COIMBATORE: The Coimbatore Government Medical College Hospital (CMCH) has achieved a significant milestone in organ donation and kidney transplantation. It has completed 100 kidney transplant surgeries, a first in the government medical facilities in the west zone of the state.
This feat has been achieved in just six years.
The 100 cases include 55 transplants from brain-dead (deceased/cadaver) donors and 45 from living related family donors (such as parents, siblings, or other close relatives).

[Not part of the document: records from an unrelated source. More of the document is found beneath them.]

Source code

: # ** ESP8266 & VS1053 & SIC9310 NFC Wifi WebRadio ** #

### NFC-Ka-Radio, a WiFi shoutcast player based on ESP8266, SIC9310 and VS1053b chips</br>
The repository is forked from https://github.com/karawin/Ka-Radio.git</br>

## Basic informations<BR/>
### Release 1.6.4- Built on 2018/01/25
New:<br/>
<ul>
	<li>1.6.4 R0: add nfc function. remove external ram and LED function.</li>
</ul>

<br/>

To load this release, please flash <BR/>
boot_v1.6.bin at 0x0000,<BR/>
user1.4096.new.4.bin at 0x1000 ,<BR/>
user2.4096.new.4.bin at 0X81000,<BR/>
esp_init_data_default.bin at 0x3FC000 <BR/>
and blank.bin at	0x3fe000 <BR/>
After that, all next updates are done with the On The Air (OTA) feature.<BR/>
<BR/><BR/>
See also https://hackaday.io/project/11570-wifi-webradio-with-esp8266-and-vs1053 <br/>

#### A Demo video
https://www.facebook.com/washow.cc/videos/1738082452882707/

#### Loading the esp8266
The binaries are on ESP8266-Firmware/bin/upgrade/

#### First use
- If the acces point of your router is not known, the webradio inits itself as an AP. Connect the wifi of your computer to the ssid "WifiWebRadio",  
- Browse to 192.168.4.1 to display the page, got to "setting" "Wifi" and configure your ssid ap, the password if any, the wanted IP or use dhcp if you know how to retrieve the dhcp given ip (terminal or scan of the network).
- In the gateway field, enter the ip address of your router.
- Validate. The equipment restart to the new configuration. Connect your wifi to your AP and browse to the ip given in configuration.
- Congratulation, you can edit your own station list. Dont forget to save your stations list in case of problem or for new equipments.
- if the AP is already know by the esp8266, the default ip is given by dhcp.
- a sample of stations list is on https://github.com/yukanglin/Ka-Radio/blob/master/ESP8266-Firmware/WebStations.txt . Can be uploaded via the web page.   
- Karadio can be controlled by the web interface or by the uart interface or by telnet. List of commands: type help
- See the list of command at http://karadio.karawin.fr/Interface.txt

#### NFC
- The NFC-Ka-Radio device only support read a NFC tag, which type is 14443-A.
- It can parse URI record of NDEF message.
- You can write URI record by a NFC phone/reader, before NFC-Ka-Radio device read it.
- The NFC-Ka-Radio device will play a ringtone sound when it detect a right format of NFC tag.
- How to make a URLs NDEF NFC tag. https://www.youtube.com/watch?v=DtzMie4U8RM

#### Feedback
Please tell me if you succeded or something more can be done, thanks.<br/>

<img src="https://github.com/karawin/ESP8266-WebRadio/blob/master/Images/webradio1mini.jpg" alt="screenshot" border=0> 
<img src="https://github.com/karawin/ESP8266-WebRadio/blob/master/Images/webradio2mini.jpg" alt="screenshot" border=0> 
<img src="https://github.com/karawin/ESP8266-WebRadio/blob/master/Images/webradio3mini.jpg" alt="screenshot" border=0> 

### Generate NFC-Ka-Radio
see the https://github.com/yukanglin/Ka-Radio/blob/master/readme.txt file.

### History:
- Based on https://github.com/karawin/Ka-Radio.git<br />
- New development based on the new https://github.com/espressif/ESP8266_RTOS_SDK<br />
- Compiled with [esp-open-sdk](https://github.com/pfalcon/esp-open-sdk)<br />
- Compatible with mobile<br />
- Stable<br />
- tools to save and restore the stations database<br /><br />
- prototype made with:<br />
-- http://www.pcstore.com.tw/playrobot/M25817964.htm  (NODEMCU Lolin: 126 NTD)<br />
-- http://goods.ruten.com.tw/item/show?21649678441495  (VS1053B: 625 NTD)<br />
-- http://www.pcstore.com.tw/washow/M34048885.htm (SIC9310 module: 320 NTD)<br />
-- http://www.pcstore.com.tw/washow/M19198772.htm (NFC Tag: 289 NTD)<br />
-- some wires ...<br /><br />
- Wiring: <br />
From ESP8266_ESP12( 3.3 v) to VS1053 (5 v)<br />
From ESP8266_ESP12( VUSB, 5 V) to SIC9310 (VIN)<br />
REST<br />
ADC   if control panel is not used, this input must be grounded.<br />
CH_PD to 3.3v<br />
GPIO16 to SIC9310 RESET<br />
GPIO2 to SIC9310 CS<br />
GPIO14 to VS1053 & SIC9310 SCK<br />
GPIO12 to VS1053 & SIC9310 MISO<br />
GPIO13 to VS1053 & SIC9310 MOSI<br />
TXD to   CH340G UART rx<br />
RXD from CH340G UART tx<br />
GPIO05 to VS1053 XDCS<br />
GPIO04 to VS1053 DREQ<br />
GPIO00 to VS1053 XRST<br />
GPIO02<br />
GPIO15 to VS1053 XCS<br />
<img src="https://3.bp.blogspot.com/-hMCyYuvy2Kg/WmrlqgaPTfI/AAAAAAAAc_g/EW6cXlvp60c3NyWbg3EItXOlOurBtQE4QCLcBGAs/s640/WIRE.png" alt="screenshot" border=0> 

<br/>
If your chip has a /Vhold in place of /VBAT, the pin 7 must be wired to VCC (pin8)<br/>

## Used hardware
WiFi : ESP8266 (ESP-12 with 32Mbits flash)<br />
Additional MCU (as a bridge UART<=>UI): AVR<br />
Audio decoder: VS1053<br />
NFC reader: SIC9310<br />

Notably, the CMCH has performed a kidney transplant successfully on a 12-year-old boy, sourcing the kidney from a deceased donor from Tiruppur on August 25, 2025.
"It is particularly challenging due to considerations of body size, precise drug dosing, growth impacts, and long-term immunosuppression side effects. Usually, neurologists, urologists, anaesthetists and vascular surgeons are involved in kidney transplant surgeries. However, this case was handled with the support of doctors from paediatric medicine and a paediatric surgeon. It was a tremendous work coordinated by around seven departments and it was a milestone for CMCH in kidney transplant surgeries," said C Amutharajan, Transplant Coordinator and Grief Counsellor in CMCH.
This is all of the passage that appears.